## [Supplied material]

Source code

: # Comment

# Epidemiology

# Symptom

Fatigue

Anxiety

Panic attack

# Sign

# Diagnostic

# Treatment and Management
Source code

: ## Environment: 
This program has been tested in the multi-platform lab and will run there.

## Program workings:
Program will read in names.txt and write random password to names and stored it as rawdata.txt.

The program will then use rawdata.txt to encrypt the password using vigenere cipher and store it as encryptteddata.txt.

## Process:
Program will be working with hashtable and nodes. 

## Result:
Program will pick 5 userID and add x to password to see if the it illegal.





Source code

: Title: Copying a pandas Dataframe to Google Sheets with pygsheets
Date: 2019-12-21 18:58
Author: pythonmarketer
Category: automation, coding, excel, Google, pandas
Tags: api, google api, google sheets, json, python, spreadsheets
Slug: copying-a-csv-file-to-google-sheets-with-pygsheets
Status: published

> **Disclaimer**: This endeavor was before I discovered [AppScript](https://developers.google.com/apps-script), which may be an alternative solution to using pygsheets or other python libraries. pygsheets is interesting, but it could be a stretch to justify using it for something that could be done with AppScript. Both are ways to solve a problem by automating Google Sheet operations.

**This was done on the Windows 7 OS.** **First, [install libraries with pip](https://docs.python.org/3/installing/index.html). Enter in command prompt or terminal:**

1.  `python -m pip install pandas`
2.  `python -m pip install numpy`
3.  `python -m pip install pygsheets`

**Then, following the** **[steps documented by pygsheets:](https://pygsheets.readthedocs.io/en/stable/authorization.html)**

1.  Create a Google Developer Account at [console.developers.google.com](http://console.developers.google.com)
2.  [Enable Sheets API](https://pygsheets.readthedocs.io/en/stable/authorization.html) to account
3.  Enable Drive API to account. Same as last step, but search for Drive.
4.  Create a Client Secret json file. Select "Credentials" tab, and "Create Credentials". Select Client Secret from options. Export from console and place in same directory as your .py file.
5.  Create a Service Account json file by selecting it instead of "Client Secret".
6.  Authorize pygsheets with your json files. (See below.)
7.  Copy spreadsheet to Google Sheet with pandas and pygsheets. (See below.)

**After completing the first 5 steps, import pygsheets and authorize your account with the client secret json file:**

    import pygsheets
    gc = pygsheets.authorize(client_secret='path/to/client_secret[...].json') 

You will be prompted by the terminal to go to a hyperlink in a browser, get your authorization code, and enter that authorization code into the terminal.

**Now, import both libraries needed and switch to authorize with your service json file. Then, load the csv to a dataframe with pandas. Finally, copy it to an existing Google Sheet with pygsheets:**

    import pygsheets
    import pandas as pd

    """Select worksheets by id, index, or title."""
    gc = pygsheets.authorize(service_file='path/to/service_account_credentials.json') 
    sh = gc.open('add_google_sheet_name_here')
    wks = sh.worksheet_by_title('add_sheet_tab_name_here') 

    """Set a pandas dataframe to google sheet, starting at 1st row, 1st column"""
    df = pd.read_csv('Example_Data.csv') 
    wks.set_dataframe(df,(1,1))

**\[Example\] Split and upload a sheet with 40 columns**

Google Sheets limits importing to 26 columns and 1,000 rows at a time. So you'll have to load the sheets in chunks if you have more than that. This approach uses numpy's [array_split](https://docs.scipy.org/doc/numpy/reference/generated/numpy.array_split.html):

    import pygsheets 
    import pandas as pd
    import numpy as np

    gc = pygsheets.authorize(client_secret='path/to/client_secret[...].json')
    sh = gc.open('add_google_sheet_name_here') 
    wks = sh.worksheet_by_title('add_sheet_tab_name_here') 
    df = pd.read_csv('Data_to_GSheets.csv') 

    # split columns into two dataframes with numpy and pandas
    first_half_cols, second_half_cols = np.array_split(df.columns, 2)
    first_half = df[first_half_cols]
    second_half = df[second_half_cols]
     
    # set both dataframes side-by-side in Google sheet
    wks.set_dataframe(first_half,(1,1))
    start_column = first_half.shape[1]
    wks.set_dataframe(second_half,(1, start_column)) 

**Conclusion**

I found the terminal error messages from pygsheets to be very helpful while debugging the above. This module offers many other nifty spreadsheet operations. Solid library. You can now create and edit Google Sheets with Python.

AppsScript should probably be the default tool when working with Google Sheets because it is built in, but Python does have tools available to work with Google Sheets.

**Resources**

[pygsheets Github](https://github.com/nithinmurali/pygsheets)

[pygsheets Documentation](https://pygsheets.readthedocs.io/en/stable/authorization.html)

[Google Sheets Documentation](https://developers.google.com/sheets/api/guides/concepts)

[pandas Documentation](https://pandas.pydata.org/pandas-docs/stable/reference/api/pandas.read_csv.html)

## [Task description]
Only the lines from the beginning of the listing through the line containing "Status: published" are wanted, each restated word for word.

## [Output of the exercise]
Source code

: # Comment

# Epidemiology

# Symptom

Fatigue

Anxiety

Panic attack

# Sign

# Diagnostic

# Treatment and Management
Source code

: ## Environment: 
This program has been tested in the multi-platform lab and will run there.

## Program workings:
Program will read in names.txt and write random password to names and stored it as rawdata.txt.

The program will then use rawdata.txt to encrypt the password using vigenere cipher and store it as encryptteddata.txt.

## Process:
Program will be working with hashtable and nodes. 

## Result:
Program will pick 5 userID and add x to password to see if the it illegal.





Source code

: Title: Copying a pandas Dataframe to Google Sheets with pygsheets
Date: 2019-12-21 18:58
Author: pythonmarketer
Category: automation, coding, excel, Google, pandas
Tags: api, google api, google sheets, json, python, spreadsheets
Slug: copying-a-csv-file-to-google-sheets-with-pygsheets
Status: published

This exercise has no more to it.